DIRECTIONS - Show each line of the data below in which "null" occurs.

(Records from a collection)
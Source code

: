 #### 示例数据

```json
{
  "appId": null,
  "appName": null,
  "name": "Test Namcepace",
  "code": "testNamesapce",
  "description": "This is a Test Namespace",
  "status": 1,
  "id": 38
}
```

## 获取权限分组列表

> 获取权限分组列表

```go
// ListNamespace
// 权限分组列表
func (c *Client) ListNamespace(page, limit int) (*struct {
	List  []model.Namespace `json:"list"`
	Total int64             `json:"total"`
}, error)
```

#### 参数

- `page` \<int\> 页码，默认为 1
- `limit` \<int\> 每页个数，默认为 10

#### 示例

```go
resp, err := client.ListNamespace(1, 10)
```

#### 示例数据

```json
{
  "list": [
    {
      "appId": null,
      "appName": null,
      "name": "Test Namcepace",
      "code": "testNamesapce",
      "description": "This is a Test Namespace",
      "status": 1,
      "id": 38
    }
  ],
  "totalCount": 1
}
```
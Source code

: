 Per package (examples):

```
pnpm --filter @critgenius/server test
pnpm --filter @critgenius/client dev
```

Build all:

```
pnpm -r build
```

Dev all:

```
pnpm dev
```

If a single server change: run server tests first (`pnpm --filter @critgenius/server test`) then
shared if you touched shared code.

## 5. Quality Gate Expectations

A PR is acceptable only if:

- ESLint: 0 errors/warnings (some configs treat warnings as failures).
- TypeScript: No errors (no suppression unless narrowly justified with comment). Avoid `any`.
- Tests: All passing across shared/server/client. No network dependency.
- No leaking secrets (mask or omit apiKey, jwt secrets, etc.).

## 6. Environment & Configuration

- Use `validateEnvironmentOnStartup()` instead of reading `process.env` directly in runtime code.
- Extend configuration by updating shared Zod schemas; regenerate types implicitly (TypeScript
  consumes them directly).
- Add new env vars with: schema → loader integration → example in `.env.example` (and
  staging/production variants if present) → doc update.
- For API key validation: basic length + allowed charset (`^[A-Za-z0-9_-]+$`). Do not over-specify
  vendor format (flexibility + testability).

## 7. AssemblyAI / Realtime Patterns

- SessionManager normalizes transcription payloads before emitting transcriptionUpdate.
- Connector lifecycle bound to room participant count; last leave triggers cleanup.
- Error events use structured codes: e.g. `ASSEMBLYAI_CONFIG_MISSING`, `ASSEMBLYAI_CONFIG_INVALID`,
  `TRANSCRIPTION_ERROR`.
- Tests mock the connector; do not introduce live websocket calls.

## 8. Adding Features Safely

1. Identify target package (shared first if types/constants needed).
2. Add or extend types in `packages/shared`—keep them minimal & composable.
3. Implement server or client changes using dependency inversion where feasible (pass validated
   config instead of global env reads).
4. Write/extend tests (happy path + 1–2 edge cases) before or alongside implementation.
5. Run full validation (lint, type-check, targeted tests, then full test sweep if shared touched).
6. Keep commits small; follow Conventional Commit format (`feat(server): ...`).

SOLVED EXERCISE -
  "appId": null,
  "appName": null,
      "appId": null,
      "appName": null,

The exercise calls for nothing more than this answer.